The below is not updated with new changes to the law after 2018!
16-6a-1008. Conversion to a
business corporation.
(1) (a) A domestic nonprofit corporation may convert to a
corporation subject to Chapter 10a, Utah Revised Business Corporation
Act, by filing an amendment of its articles of incorporation with the division
pursuant to this section.
(b) The day on which a nonprofit domestic corporation
files an amendment under this section, the domestic nonprofit corporation
becomes a corporation subject to Chapter 10a, Utah Revised Business
Corporation Act, except that, notwithstanding Section 16-10a-203,
the existence of the nonprofit corporation is considered to commence on the day
on which the converting corporation:
(i)
commenced its existence under this chapter; or
(ii)
otherwise was created, formed, incorporated, or came into being.
(2) The amendment of the articles of incorporation to
convert to a corporation shall:
(a) revise the statement of purpose;
(b) delete:
(i) the
authorization for members; and
(ii) any
other provisions relating to memberships;
(c) authorize shares:
(i)
stating the number of shares; and
(ii)
including the information required by Section 16-10a-601 with
respect to each class of shares the corporation is to be authorized to issue;
(d) make such other changes as may be necessary or
desired; and
(e) if the corporation has any members, provide for:
(i) the
cancellation of the memberships; or
(ii) the
conversion of the memberships to shares of the corporation.
(3) If the nonprofit corporation has any voting members, an
amendment to convert to a corporation shall be approved by all of the voting members
regardless of limitations or restrictions on the voting rights of the members.

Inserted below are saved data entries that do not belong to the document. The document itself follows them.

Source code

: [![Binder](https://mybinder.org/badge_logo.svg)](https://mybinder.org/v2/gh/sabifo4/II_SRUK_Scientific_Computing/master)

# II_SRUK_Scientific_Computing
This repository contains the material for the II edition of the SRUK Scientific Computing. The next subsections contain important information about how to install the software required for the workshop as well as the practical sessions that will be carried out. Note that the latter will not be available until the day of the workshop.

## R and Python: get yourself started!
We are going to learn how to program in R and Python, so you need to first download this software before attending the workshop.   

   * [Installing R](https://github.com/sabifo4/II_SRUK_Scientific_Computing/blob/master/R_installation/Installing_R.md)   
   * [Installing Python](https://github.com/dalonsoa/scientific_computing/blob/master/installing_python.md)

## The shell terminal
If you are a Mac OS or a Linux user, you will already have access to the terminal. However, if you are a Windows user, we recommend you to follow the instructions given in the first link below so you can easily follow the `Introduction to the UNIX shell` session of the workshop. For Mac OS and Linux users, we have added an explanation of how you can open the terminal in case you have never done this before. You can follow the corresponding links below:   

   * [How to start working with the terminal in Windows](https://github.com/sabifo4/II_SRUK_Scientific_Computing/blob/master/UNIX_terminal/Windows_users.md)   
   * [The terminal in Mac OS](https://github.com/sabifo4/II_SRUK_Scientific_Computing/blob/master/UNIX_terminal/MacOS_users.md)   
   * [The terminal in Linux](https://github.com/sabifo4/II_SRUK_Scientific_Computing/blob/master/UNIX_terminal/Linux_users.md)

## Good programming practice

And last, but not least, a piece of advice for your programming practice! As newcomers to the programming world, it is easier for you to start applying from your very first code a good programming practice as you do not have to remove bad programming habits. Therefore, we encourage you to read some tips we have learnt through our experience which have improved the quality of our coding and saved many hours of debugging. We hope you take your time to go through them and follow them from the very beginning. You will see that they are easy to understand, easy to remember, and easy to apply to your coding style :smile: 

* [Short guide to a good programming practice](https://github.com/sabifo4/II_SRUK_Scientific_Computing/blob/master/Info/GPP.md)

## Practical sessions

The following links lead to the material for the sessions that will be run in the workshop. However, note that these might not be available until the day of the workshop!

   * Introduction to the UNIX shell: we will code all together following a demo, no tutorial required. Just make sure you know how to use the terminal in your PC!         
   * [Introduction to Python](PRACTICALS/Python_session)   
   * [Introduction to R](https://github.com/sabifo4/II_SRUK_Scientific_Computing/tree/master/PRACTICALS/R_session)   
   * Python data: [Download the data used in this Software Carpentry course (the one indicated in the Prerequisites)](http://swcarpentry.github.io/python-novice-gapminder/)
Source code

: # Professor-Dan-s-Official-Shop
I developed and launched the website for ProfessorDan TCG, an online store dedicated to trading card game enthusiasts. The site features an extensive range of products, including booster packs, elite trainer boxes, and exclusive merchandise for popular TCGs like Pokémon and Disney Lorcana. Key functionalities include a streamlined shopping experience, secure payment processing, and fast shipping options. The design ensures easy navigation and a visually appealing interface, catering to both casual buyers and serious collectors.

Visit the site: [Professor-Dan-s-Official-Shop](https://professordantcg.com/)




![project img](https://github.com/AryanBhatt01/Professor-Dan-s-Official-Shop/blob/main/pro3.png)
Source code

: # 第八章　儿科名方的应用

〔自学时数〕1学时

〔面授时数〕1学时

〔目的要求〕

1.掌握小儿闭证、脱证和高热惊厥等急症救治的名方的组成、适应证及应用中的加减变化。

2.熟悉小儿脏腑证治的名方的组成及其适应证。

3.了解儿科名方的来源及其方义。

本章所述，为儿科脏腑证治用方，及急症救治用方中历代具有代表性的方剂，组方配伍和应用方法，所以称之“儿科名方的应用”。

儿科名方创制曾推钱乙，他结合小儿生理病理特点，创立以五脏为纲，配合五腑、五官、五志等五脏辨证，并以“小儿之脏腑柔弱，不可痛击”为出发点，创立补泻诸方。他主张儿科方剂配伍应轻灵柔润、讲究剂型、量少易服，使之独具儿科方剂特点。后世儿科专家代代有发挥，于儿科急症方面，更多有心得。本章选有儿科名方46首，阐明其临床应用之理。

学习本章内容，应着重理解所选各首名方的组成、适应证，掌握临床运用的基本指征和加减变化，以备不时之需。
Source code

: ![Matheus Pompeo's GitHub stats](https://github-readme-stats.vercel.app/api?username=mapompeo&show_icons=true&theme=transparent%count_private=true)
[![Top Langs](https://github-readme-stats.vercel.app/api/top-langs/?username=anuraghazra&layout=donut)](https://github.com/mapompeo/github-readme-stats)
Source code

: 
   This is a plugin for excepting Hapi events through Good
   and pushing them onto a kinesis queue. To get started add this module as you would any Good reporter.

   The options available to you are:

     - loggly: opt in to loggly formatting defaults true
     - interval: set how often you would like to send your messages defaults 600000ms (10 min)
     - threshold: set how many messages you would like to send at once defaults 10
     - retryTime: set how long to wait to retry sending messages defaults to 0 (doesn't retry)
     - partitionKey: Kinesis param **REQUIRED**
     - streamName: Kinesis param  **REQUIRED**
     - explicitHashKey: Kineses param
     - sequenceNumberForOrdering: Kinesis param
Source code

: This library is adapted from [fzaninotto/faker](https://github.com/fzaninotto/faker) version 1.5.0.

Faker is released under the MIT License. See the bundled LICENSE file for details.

(4) If an amendment to the articles of incorporation filed
pursuant to this section is included in a merger agreement, this section
applies, except that any provisions for cancellation or conversion of
memberships:
(a) shall be in the merger agreement; and
(b) may not be in the amendment of the articles of
incorporation.
(5) A conversion under this section may not result in a
violation, directly or indirectly, of:
(a) Section 16-6a-1301;
or
(b) any other provision of this chapter.
(6) The conversion of a nonprofit corporation into a
corporation does not affect:
(a) an obligation or liability of the converting
nonprofit corporation incurred before its conversion to a corporation; or
(b) the personal liability of any person incurred
before the conversion.
(7) (a) (i) When a conversion is effective under this
section, for purposes of the laws of this state, the things listed in
Subsection (7)(a)(ii):
(A)
vest in the corporation to which the nonprofit corporation converts;
(B)
are the property of the corporation; and
(C)
are not considered transferred by the converting nonprofit corporation to the
corporation by operation of this Subsection (7)(a).
(ii) This
Subsection (7)(a) applies to the following of the converting nonprofit
corporation:
(A)
its rights, privileges, and powers;
(B)
its interests in property, whether real, personal, or mixed;
(C)
debts due to the converting nonprofit corporation;
(D)
the debts, liabilities, and duties of the converting nonprofit corporation;
(E)
the rights and obligations under contract of the converting nonprofit
corporation; and
(F)
other things and causes of action belonging to the converting nonprofit corporation.
(b) The title to any real property vested by deed or
otherwise in a nonprofit corporation converting to a corporation does not
revert and is not in any way impaired by reason of this chapter or of the
conversion.
(c) A right of a creditor or a lien on property of a
converting nonprofit corporation that is described in Subsection (6)(a) or (b)
is preserved unimpaired.
(d) A debt, liability, or duty of a converting
nonprofit corporation:
(i)
remains attached to the corporation to which the nonprofit corporation
converts; and
(ii) may
be enforced against the corporation to the same extent as if the debts,
liabilities, and duties had been incurred or contracted by the corporation in
its capacity as a corporation.
(e) A converted nonprofit corporation upon conversion
to a corporation pursuant to this section is considered the same entity as the
corporation.
(f) In connection with a conversion of a nonprofit
corporation to a corporation under this section, the interests or rights in the
nonprofit corporation which is to be converted may be exchanged or converted
into one or more of the following:
(i) cash,
property, interests, or rights in the corporation to which it is converted; or
(ii) cash,
property or interests in, or rights in another entity.
(g) Unless otherwise agreed:
(i) a converting nonprofit corporation is not required
solely as a result of the conversion to:
(A)
wind up its affairs;
(B)
pay its liabilities; or
(C)
distribute its assets; and
(ii) a
conversion is not considered to constitute a dissolution of the nonprofit
corporation, but constitutes a continuation of the existence of the nonprofit
corporation in the form of a corporation.